Fraidylady · 18/12/2011 00:27

I found a quote from Sophocles' Ascension of Oedipus. It looks riveting:

Thy question hits the marvel of the tale. How he moved hence, you saw him and must know; Without a friend to lead the way, himself Guiding us all. So having reached the abrupt Earth-rooted Threshold with its brazen stairs, He paused at one of the converging paths, Hard by the rocky basin which records The pact of Theseus and Peirithous. Betwixt that rift and the Thorician rock, The hollow pear-tree and the marble tomb, Midway he sat and loosed his beggar's weeds; Then calling to his daughters bade them fetch Of running water, both to wash withal And make libation; so they clomb the steep; And in brief space brought what their father bade, Then laved and dressed him with observance due.

Xmas Confused !!!

OP posts:
sillybillies · 18/12/2011 10:11

I did greek lit in translation (o level) and loved Homer and aristophenes (sp?). Sophocles was a tad too heavy. Aristophenes was filthy if I remember rightly.
I wasn't much of a geek - honest!

Can't see it working with your average GCSE class though!

sassyTHEFIRST · 18/12/2011 10:16

I teach Shakespeare to every Year group except Yr13.
I have taught lots of Greek/Roman mythology to Yr 7 (in translation obviously); have read Beowulf (again in translation, but have shown them what bits look like in Old English) and Chaucer (see comments on Beowulf).

Kids generally maon a bit at the idea, but love the work once we get going.

spendthrift · 18/12/2011 14:25

not a teacher but come from a family of teachers... my mother loved teaching romeo and juliet - all of it, not just excerpts - to her fairly deprived kids - it's all about gang warfare, pre marital sex, parental pressure, teenage angst and suicide - they really got it.
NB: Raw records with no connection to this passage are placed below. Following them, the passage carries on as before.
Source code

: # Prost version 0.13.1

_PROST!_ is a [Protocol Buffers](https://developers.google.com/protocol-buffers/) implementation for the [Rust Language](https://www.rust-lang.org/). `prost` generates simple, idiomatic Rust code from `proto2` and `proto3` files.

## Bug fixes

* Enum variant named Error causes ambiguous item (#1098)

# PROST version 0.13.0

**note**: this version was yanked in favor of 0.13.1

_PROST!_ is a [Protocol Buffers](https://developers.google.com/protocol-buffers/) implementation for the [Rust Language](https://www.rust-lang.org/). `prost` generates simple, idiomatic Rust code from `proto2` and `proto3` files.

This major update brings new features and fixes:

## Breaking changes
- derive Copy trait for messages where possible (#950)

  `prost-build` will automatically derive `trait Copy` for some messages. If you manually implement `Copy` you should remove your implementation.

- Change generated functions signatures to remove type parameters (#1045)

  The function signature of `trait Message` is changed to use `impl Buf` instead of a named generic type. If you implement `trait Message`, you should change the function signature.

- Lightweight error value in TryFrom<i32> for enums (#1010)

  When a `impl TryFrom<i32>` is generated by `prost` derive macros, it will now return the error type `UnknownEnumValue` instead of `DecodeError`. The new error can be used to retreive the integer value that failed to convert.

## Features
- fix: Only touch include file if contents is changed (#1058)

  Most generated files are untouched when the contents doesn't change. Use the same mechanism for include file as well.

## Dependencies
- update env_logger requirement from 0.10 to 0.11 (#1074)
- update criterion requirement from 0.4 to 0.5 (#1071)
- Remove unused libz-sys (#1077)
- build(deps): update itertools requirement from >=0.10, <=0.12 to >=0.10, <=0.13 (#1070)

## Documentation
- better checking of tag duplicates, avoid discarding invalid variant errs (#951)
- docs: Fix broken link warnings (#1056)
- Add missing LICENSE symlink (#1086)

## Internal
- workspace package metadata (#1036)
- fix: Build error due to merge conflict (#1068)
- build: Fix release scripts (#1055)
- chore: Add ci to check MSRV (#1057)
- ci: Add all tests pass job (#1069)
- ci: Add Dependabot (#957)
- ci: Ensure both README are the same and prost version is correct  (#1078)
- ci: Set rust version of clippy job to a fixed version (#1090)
It made them think a lot. ok, some of the jokes are now pretty boring, but the rest isn;t. And I took DS to an open air production when he was about 9 or 10, where we sat on the grass and had to lower our heads when the swords flashed above them - he was enthralled. All the kids I know who've been to the Comedy of Errors recently have found it v funny - lots of slapstick - much better than some of more modern stuff they've seen eg lord of the flies.

sounds like the translation dire

Saracen · 19/12/2011 04:18

"Midway he sat and loosed his beggar's weeds"?

I am sure that if you have a ferret round, you can find a translation which is better more accessible than that!!